Nothing outside the range is wanted. Repeat exactly the lines below from the one with "- ESLint configuration" through the one with "A Popup Monitor".
── Given records ──
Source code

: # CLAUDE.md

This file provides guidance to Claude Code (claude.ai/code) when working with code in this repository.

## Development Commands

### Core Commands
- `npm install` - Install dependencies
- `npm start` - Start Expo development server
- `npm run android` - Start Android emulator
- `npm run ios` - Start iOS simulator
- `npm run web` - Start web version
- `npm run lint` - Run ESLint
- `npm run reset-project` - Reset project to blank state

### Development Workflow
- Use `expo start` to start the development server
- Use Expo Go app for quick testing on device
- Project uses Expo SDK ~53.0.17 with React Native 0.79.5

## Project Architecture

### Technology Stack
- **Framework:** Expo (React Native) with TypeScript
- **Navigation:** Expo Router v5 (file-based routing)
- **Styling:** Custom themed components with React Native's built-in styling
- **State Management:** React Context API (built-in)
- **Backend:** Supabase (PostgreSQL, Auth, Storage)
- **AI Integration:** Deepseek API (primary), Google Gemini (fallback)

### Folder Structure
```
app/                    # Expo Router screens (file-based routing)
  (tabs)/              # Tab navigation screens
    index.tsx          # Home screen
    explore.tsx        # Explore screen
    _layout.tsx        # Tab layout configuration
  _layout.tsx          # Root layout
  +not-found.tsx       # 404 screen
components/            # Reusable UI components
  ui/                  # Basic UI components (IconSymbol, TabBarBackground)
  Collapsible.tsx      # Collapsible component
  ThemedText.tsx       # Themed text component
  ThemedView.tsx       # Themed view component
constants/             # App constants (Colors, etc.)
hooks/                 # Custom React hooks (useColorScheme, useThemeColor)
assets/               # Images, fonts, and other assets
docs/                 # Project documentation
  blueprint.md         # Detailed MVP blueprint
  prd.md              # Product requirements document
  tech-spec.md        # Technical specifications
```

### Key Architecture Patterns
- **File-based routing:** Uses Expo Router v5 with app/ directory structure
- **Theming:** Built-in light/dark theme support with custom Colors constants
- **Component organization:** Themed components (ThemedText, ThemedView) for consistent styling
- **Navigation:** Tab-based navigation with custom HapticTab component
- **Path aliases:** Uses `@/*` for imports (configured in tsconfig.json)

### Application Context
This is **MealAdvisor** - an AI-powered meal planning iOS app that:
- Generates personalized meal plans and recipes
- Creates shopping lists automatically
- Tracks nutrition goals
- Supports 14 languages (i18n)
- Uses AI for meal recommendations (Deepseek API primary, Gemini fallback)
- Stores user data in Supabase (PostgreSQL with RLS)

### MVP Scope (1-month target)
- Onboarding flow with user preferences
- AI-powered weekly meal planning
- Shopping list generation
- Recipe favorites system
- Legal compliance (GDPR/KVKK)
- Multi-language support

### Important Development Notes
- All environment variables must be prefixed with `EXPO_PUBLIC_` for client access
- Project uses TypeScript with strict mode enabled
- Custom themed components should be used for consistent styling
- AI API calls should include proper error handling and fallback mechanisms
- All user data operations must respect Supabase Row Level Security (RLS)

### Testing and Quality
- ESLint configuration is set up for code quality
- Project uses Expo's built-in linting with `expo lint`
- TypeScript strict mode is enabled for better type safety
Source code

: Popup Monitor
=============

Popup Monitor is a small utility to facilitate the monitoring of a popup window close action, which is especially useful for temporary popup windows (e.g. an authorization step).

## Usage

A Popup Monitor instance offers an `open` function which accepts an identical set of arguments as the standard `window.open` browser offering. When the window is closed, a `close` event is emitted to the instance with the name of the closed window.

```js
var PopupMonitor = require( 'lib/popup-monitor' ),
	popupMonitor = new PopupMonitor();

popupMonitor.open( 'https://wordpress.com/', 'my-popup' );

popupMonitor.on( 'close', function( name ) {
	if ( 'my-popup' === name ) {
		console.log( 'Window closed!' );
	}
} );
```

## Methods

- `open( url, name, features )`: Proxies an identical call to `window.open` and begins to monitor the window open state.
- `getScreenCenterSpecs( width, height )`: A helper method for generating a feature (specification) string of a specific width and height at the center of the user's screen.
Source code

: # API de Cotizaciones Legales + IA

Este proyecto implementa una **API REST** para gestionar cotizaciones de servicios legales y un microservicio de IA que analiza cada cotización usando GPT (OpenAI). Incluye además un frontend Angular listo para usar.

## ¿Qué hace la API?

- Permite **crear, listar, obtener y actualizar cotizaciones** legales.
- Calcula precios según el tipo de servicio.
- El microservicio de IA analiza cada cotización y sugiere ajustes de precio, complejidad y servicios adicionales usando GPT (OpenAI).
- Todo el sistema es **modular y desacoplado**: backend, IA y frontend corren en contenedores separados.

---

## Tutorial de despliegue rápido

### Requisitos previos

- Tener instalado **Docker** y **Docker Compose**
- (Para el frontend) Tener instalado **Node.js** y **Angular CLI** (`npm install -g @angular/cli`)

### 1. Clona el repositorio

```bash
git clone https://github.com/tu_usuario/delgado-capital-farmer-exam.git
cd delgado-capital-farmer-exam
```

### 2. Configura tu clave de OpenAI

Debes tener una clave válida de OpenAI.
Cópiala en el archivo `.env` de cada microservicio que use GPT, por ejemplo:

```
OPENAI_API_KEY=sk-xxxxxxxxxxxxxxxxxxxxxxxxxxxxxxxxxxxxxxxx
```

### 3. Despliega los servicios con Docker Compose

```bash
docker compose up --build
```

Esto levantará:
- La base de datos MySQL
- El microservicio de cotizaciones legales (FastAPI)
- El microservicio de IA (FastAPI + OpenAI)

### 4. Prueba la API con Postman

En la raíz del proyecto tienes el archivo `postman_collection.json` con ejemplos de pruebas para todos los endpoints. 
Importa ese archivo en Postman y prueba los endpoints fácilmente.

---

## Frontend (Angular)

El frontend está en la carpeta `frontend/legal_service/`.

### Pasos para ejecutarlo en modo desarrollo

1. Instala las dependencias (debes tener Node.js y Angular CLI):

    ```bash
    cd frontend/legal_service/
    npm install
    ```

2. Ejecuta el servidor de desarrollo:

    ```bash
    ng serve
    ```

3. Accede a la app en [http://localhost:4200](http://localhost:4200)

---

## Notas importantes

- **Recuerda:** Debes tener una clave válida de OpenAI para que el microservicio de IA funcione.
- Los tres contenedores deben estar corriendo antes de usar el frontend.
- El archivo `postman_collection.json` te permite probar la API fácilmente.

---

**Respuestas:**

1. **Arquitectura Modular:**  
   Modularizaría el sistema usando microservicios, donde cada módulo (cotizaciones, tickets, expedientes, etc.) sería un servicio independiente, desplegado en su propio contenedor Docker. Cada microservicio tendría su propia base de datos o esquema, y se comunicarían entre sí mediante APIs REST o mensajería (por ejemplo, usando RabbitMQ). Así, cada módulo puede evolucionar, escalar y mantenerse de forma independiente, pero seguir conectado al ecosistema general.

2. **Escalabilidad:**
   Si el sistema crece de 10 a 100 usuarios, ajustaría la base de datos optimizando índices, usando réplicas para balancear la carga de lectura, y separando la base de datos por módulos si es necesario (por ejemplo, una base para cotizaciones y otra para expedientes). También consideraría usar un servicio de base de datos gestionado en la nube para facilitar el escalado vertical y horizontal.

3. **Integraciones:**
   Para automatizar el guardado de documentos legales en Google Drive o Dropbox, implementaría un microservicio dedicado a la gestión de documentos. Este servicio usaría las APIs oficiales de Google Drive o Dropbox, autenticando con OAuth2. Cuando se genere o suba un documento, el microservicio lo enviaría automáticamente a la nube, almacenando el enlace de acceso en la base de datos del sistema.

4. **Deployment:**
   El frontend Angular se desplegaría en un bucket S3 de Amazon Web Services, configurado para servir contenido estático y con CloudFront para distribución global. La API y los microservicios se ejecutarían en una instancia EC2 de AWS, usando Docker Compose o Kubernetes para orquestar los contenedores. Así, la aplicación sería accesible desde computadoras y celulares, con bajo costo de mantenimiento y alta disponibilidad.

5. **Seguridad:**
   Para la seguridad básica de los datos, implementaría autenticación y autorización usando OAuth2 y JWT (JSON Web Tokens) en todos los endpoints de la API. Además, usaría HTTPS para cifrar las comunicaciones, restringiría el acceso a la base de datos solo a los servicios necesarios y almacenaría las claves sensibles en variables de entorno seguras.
───
- Written solution:
- ESLint configuration is set up for code quality
- Project uses Expo's built-in linting with `expo lint`
- TypeScript strict mode is enabled for better type safety
Source code

: Popup Monitor
=============

Popup Monitor is a small utility to facilitate the monitoring of a popup window close action, which is especially useful for temporary popup windows (e.g. an authorization step).

## Usage

A Popup Monitor instance offers an `open` function which accepts an identical set of arguments as the standard `window.open` browser offering. When the window is closed, a `close` event is emitted to the instance with the name of the closed window.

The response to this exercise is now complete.